Neulich schwebte Deutsche-Bank-Chef Jürgen Fitschen in Brüssel ein. Die Bank hatte zum Jahresempfang ins Concert Noble geladen, einen kronleuchterbehangenen Prunksaal, der ursprünglich zur Belustigung des belgischen Adels gebaut worden ist. Vor dieser Kulisse verteufelte Fitschen einmal mehr die Finanztransaktionssteuer, über die seit Jahren gestritten wird und die 2014 endlich beschlossen werden soll.

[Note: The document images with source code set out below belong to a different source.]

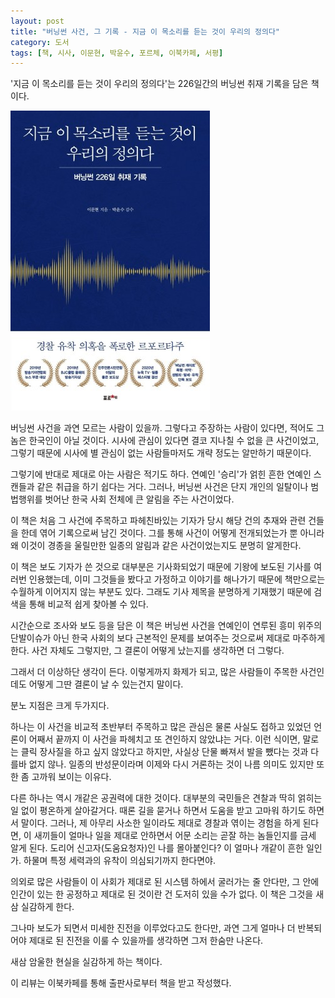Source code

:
 ```yaml
---
layout: post
title: "버닝썬 사건, 그 기록 - 지금 이 목소리를 듣는 것이 우리의 정의다"
category: 도서
tags: [책, 시사, 이문현, 박윤수, 포르체, 이북카페, 서평]
---
```


'지금 이 목소리를 듣는 것이 우리의 정의다'는
226일간의 버닝썬 취재 기록을 담은 책이다.

![표지](/images/burning-sun-scandal-226-days-report-book-h480.jpg)

버닝썬 사건을 과연 모르는 사람이 있을까.
그렇다고 주장하는 사람이 있다면, 적어도 그놈은 한국인이 아닐 것이다.
시사에 관심이 있다면 결코 지나칠 수 없을 큰 사건이었고,
그렇기 때문에 시사에 별 관심이 없는 사람들마저도 개략 정도는 알만하기 때문이다.

그렇기에 반대로 제대로 아는 사람은 적기도 하다.
연예인 '승리'가 얽힌 흔한 연예인 스캔들과 같은 취급을 하기 쉽다는 거다.
그러나, 버닝썬 사건은 단지 개인의 일탈이나 범법행위를 벗어난
한국 사회 전체에 큰 알림을 주는 사건이었다.

이 책은 처음 그 사건에 주목하고 파헤친바있는 기자가
당시 해당 건의 추재와 관련 건들을 한데 엮어 기록으로써 남긴 것이다.
그를 통해 사건이 어떻게 전개되었는가 뿐 아니라
왜 이것이 경종을 울릴만한 일종의 알림과 같은 사건이었는지도 분명히 알게한다.

이 책은 보도 기자가 쓴 것으로 대부분은 기사화되었기 때문에 기왕에 보도된 기사를 여러번 인용했는데,
이미 그것들을 봤다고 가정하고 이야기를 해나가기 때문에 책만으로는 수월하게 이어지지 않는 부분도 있다.
그래도 기사 제목을 분명하게 기재했기 때문에 검색을 통해 비교적 쉽게 찾아볼 수 있다.

시간순으로 조사와 보도 등을 담은 이 책은 버닝썬 사건을
연예인이 연루된 흥미 위주의 단발이슈가 아닌
한국 사회의 보다 근본적인 문제를 보여주는 것으로써 제대로 마주하게 한다.
사건 자체도 그렇지만, 그 결론이 어떻게 났는지를 생각하면 더 그렇다.

그래서 더 이상하단 생각이 든다.
이렇게까지 화제가 되고,
많은 사람들이 주목한 사건인데도
어떻게 그딴 결론이 날 수 있는건지 말이다.

분노 지점은 크게 두가지다.

하나는 이 사건을 비교적 초반부터 주목하고 많은 관심은 물론 사실도 접하고 있었던 언론이
어째서 끝까지 이 사건을 파헤치고 또 견인하지 않았냐는 거다.
이런 식이면, 말로는 클릭 장사질을 하고 싶지 않았다고 하지만,
사실상 단물 빠져서 발을 뺐다는 것과 다를바 없지 않나.
일종의 반성문이라며 이제와 다시 거론하는 것이 나름 의미도 있지만 또한 좀 고까워 보이는 이유다.

다른 하나는 역시 개같은 공권력에 대한 것이다.
대부분의 국민들은 견찰과 딱히 얽히는 일 없이 평온하게 살아갈거다.
때론 길을 묻거나 하면서 도움을 받고 고마워 하기도 하면서 말이다.
그러나, 제 아무리 사소한 일이라도 제대로 경찰과 엮이는 경험을 하게 된다면,
이 새끼들이 얼마나 일을 제대로 안하면서 어문 소리는 곧잘 하는 놈들인지를 금세 알게 된다.
도리어 신고자(도움요청자)인 나를 몰아붙인다? 이 얼마나 개같이 흔한 일인가.
하물며 특정 세력과의 유착이 의심되기까지 한다면야.

의외로 많은 사람들이 이 사회가 제대로 된 시스템 하에서 굴러가는 줄 안다만,
그 안에 인간이 있는 한 공정하고 제대로 된 것이란 건 도저히 있을 수가 없다.
이 책은 그것을 새삼 실감하게 한다.

그나마 보도가 되면서 미세한 진전을 이루었다고도 한다만,
과연 그게 얼마나 더 반복되어야 제대로 된 진전을 이룰 수 있을까를 생각하면 그저 한숨만 나온다.

새삼 암울한 현실을 실감하게 하는 책이다.



<div class="im im-info">
이 리뷰는 이북카페를 통해 출판사로부터 책을 받고 작성했다.
</div>
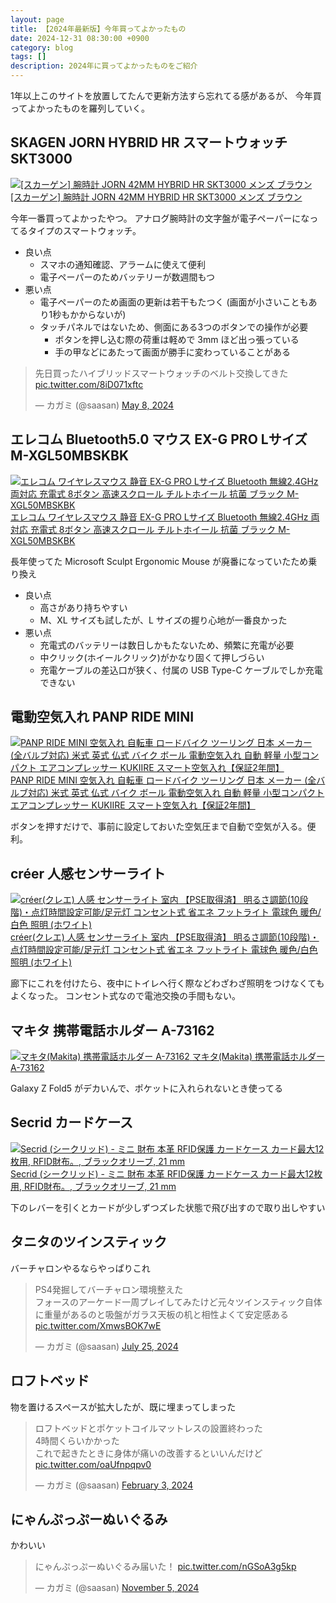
 ```yaml
---
layout: page
title: 【2024年最新版】今年買ってよかったもの
date: 2024-12-31 08:30:00 +0900
category: blog
tags: []
description: 2024年に買ってよかったものをご紹介
---
```


1年以上このサイトを放置してたんで更新方法すら忘れてる感があるが、
今年買ってよかったものを羅列していく。

## SKAGEN JORN HYBRID HR スマートウォッチ SKT3000

<div class="affiliate-product-list">
    <a href="https://www.amazon.co.jp/Skagen-%E3%83%8F%E3%82%A4%E3%83%96%E3%83%AA%E3%83%83%E3%83%89%E3%82%B9%E3%83%9E%E3%83%BC%E3%83%88%E3%82%A6%E3%82%A9%E3%83%83%E3%83%81-JORN-SKT3000-%E3%83%96%E3%83%A9%E3%82%A6%E3%83%B3/dp/B08RDJSZ71?tag=saasan-22" class="affiliate-product">
        <img src="https://m.media-amazon.com/images/I/81pMxAixRUL._AC_SX679_.jpg" alt="[スカーゲン] 腕時計 JORN 42MM HYBRID HR SKT3000 メンズ ブラウン">
        <span class="affiliate-product-name">[スカーゲン] 腕時計 JORN 42MM HYBRID HR SKT3000 メンズ ブラウン</span>
    </a>
</div>

今年一番買ってよかったやつ。
アナログ腕時計の文字盤が電子ペーパーになってるタイプのスマートウォッチ。

- 良い点
  - スマホの通知確認、アラームに使えて便利
  - 電子ペーパーのためバッテリーが数週間もつ
- 悪い点
  - 電子ペーパーのため画面の更新は若干もたつく (画面が小さいこともあり1秒もかからないが)
  - タッチパネルではないため、側面にある3つのボタンでの操作が必要
    - ボタンを押し込む際の荷重は軽めで 3mm ほど出っ張っている
    - 手の甲などにあたって画面が勝手に変わっていることがある

<blockquote class="twitter-tweet"><p lang="ja" dir="ltr">先日買ったハイブリッドスマートウォッチのベルト交換してきた <a href="https://t.co/8iD071xftc">pic.twitter.com/8iD071xftc</a></p>&mdash; カガミ (@saasan) <a href="https://twitter.com/saasan/status/1788145173278691625?ref_src=twsrc%5Etfw">May 8, 2024</a></blockquote> <script async src="https://platform.twitter.com/widgets.js" charset="utf-8"></script>

## エレコム Bluetooth5.0 マウス EX-G PRO Lサイズ M-XGL50MBSKBK

<div class="affiliate-product-list">
    <a href="https://www.amazon.co.jp/dp/B0CGWN5V9N/?tag=saasan-22" class="affiliate-product">
        <img src="https://m.media-amazon.com/images/I/71lZi6zwg1L._AC_SX679_.jpg" alt="エレコム ワイヤレスマウス 静音 EX-G PRO Lサイズ Bluetooth 無線2.4GHz 両対応 充電式 8ボタン 高速スクロール チルトホイール 抗菌 ブラック M-XGL50MBSKBK">
        <span class="affiliate-product-name">エレコム ワイヤレスマウス 静音 EX-G PRO Lサイズ Bluetooth 無線2.4GHz 両対応 充電式 8ボタン 高速スクロール チルトホイール 抗菌 ブラック M-XGL50MBSKBK</span>
    </a>
</div>

長年使ってた Microsoft Sculpt Ergonomic Mouse が廃番になっていたため乗り換え

- 良い点
  - 高さがあり持ちやすい
  - M、XL サイズも試したが、L サイズの握り心地が一番良かった
- 悪い点
  - 充電式のバッテリーは数日しかもたないため、頻繁に充電が必要
  - 中クリック(ホイールクリック)がかなり固くて押しづらい
  - 充電ケーブルの差込口が狭く、付属の USB Type-C ケーブルでしか充電できない

## 電動空気入れ PANP RIDE MINI

<div class="affiliate-product-list">
    <a href="https://www.amazon.co.jp/dp/B0D7MMH36N/?tag=saasan-22" class="affiliate-product">
        <img src="https://m.media-amazon.com/images/I/61csfSJXeKL._AC_SY879_.jpg" alt="PANP RIDE MINI 空気入れ 自転車 ロードバイク ツーリング 日本 メーカー (全バルブ対応) 米式 英式 仏式 バイク ボール 電動空気入れ 自動 軽量 小型コンパクト エアコンプレッサー KUKIIRE スマート空気入れ【保証2年間】">
        <span class="affiliate-product-name">PANP RIDE MINI 空気入れ 自転車 ロードバイク ツーリング 日本 メーカー (全バルブ対応) 米式 英式 仏式 バイク ボール 電動空気入れ 自動 軽量 小型コンパクト エアコンプレッサー KUKIIRE スマート空気入れ【保証2年間】</span>
    </a>
</div>

ボタンを押すだけで、事前に設定しておいた空気圧まで自動で空気が入る。便利。

## créer 人感センサーライト

<div class="affiliate-product-list">
    <a href="https://www.amazon.co.jp/dp/B0B11ZVBQ5/?tag=saasan-22" class="affiliate-product">
        <img src="https://m.media-amazon.com/images/I/61Pzaizi-nL._AC_SX679_.jpg" alt="créer(クレエ) 人感 センサーライト 室内 【PSE取得済】 明るさ調節(10段階)・点灯時間設定可能/足元灯 コンセント式 省エネ フットライト 電球色 暖色/白色 照明 (ホワイト)">
        <span class="affiliate-product-name">créer(クレエ) 人感 センサーライト 室内 【PSE取得済】 明るさ調節(10段階)・点灯時間設定可能/足元灯 コンセント式 省エネ フットライト 電球色 暖色/白色 照明 (ホワイト)</span>
    </a>
</div>

廊下にこれを付けたら、夜中にトイレへ行く際などわざわざ照明をつけなくてもよくなった。
コンセント式なので電池交換の手間もない。

## マキタ 携帯電話ホルダー A-73162

<div class="affiliate-product-list">
    <a href="https://www.amazon.co.jp/dp/B0BZCXXQPB/?tag=saasan-22" class="affiliate-product">
        <img src="https://m.media-amazon.com/images/I/81HJjeNtTbL._AC_SX679_.jpg" alt="マキタ(Makita) 携帯電話ホルダー A-73162">
        <span class="affiliate-product-name">マキタ(Makita) 携帯電話ホルダー A-73162</span>
    </a>
</div>

Galaxy Z Fold5 がデカいんで、ポケットに入れられないとき使ってる

## Secrid カードケース

<div class="affiliate-product-list">
    <a href="https://www.amazon.co.jp/dp/B074MN1146/?tag=saasan-22" class="affiliate-product">
        <img src="https://m.media-amazon.com/images/I/61Iur4dn5yL._AC_SX679_.jpg" alt="Secrid (シークリッド) - ミニ 財布 本革 RFID保護 カードケース カード最大12枚用, RFID財布。, ブラックオリーブ, 21 mm">
        <span class="affiliate-product-name">Secrid (シークリッド) - ミニ 財布 本革 RFID保護 カードケース カード最大12枚用, RFID財布。, ブラックオリーブ, 21 mm</span>
    </a>
</div>

下のレバーを引くとカードが少しずつズレた状態で飛び出すので取り出しやすい

## タニタのツインスティック

バーチャロンやるならやっぱりこれ

<blockquote class="twitter-tweet"><p lang="ja" dir="ltr">PS4発掘してバーチャロン環境整えた<br>フォースのアーケード一周プレイしてみたけど元々ツインスティック自体に重量があるのと吸盤がガラス天板の机と相性よくて安定感ある <a href="https://t.co/XmwsBOK7wE">pic.twitter.com/XmwsBOK7wE</a></p>&mdash; カガミ (@saasan) <a href="https://twitter.com/saasan/status/1816377426865447364?ref_src=twsrc%5Etfw">July 25, 2024</a></blockquote> <script async src="https://platform.twitter.com/widgets.js" charset="utf-8"></script>

## ロフトベッド

物を置けるスペースが拡大したが、既に埋まってしまった

<blockquote class="twitter-tweet"><p lang="ja" dir="ltr">ロフトベッドとポケットコイルマットレスの設置終わった<br>4時間くらいかかった<br>これで起きたときに身体が痛いの改善するといいんだけど <a href="https://t.co/oaUfnpqpv0">pic.twitter.com/oaUfnpqpv0</a></p>&mdash; カガミ (@saasan) <a href="https://twitter.com/saasan/status/1753680538991579183?ref_src=twsrc%5Etfw">February 3, 2024</a></blockquote> <script async src="https://platform.twitter.com/widgets.js" charset="utf-8"></script>

## にゃんぷっぷーぬいぐるみ

かわいい

<blockquote class="twitter-tweet"><p lang="ja" dir="ltr">にゃんぷっぷーぬいぐるみ届いた！ <a href="https://t.co/nGSoA3g5kp">pic.twitter.com/nGSoA3g5kp</a></p>&mdash; カガミ (@saasan) <a href="https://twitter.com/saasan/status/1853768089244250293?ref_src=twsrc%5Etfw">November 5, 2024</a></blockquote> <script async src="https://platform.twitter.com/widgets.js" charset="utf-8"></script>
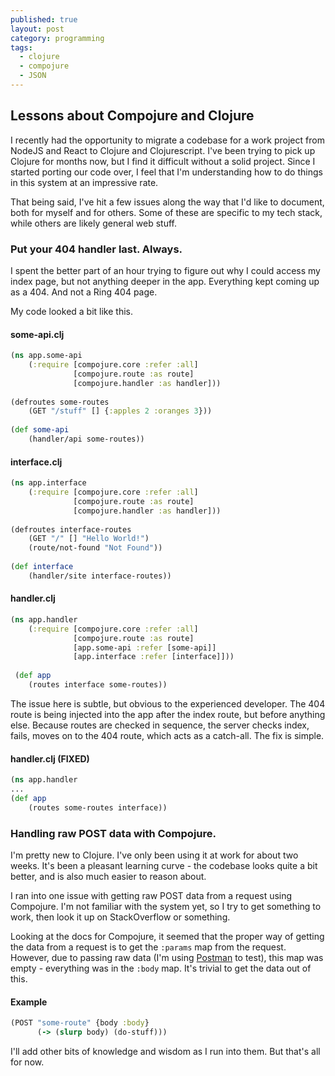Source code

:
 ```yaml
---
published: true
layout: post
category: programming
tags: 
  - clojure
  - compojure
  - JSON
---
```



## Lessons about Compojure and Clojure

I recently had the opportunity to migrate a codebase for a work project from NodeJS and React to Clojure and Clojurescript. I've been trying to pick up Clojure for months now, but I find it difficult without a solid project. Since I started porting our code over, I feel that I'm understanding how to do things in this system at an impressive rate.

That being said, I've hit a few issues along the way that I'd like to document, both for myself and for others. Some of these are specific to my tech stack, while others are likely general web stuff.

### Put your 404 handler last. Always.
I spent the better part of an hour trying to figure out why I could access my index page, but not anything deeper in the app. Everything kept coming up as a 404. And not a Ring 404 page.

My code looked a bit like this.

#### some-api.clj
```clojure
(ns app.some-api
	(:require [compojure.core :refer :all]
    		  [compojure.route :as route]
              [compojure.handler :as handler]))
              
(defroutes some-routes
	(GET "/stuff" [] {:apples 2 :oranges 3}))
    
(def some-api
	(handler/api some-routes))
```

#### interface.clj
```clojure
(ns app.interface
	(:require [compojure.core :refer :all]
    		  [compojure.route :as route]
              [compojure.handler :as handler]))
              
(defroutes interface-routes
	(GET "/" [] "Hello World!")
    (route/not-found "Not Found"))
    
(def interface
	(handler/site interface-routes))
```

#### handler.clj
```clojure
(ns app.handler
	(:require [compojure.core :refer :all]
    		  [compojure.route :as route]
              [app.some-api :refer [some-api]]
              [app.interface :refer [interface]]))
              
 (def app
 	(routes interface some-routes))
```

The issue here is subtle, but obvious to the experienced developer. The 404 route is being injected into the app after the index route, but before anything else. Because routes are checked in sequence, the server checks index, fails, moves on to the 404 route, which acts as a catch-all. The fix is simple.

#### handler.clj (FIXED)
```clojure
(ns app.handler
...
(def app
	(routes some-routes interface))
```

### Handling raw POST data with Compojure.
I'm pretty new to Clojure. I've only been using it at work for about two weeks. It's been a pleasant learning curve - the codebase looks quite a bit better, and is also much easier to reason about.

I ran into one issue with getting raw POST data from a request using Compojure. I'm not familiar with the system yet, so I try to get something to work, then look it up on StackOverflow or something.

Looking at the docs for Compojure, it seemed that the proper way of getting the data from a request is to get the `:params` map from the request. However, due to passing raw data (I'm using [Postman](https://www.getpostman.com/) to test), this map was empty - everything was in the `:body` map. It's trivial to get the data out of this.

#### Example
```clojure
(POST "some-route" {body :body}
      (-> (slurp body) (do-stuff)))
```

I'll add other bits of knowledge and wisdom as I run into them. But that's all for now.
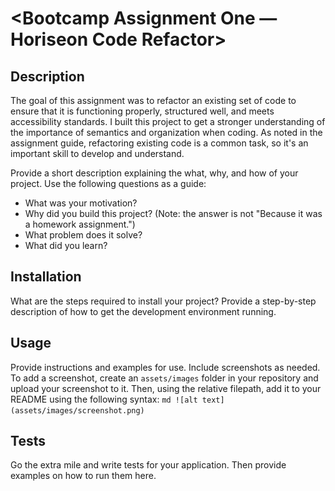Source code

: # <Bootcamp Assignment One — Horiseon Code Refactor>
## Description
The goal of this assignment was to refactor an existing set of code to ensure that it is functioning properly, structured well, and meets accessibility standards. I built this project to get a stronger understanding of the importance of semantics and organization when coding. As noted in the assignment guide, refactoring existing code is a common task, so it's an important skill to develop and understand. 

Provide a short description explaining the what, why, and how of your project. Use the following questions as a guide:
- What was your motivation?
- Why did you build this project? (Note: the answer is not "Because it was a homework assignment.")
- What problem does it solve?
- What did you learn?


## Installation
What are the steps required to install your project? Provide a step-by-step description of how to get the development environment running.

## Usage
Provide instructions and examples for use. Include screenshots as needed.
To add a screenshot, create an `assets/images` folder in your repository and upload your screenshot to it. Then, using the relative filepath, add it to your README using the following syntax:
    ```md
    ![alt text](assets/images/screenshot.png)
    ```

## Tests
Go the extra mile and write tests for your application. Then provide examples on how to run them here.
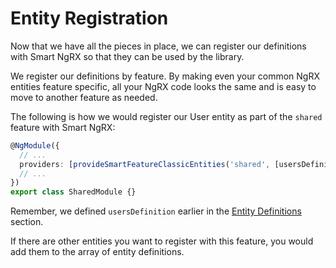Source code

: # Entity Registration

Now that we have all the pieces in place, we can register our definitions with Smart NgRX so that they can be used by the library.

We register our definitions by feature. By making even your common NgRX entities feature specific, all your NgRX code looks the same and is easy to move to another feature as needed.

The following is how we would register our User entity as part of the `shared` feature with Smart NgRX:

```typescript
@NgModule({
  // ...
  providers: [provideSmartFeatureClassicEntities('shared', [usersDefinition])],
  // ...
})
export class SharedModule {}
```

Remember, we defined `usersDefinition` earlier in the [Entity Definitions](/using-smart-ng-rx/entity-definitions) section.

If there are other entities you want to register with this feature, you would add them to the array of entity definitions.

Seine Frage war: Warum versteht niemand in Brüssel, dass die Banken diese Steuer gar nicht zahlen werden, sondern am Ende die Verbraucher?

Herr Fitschen, vielleicht weil es nicht stimmt?

Fitschen argumentiert, dass Banken derzeit wenig Geld auf der hohen Kante hätten und eine Steuer auf Finanzgeschäfte sofort an ihre Kunden weiterreichen würden. Das ist ein ziemlicher Unfug. Ob jemand eine Steuer "weiterreichen" kann, hängt nicht vom eigenen Erfolg ab, sondern zum Beispiel davon, wie nötig der Käufer das Produkt hat und ob es (günstigere) Alternativen gibt.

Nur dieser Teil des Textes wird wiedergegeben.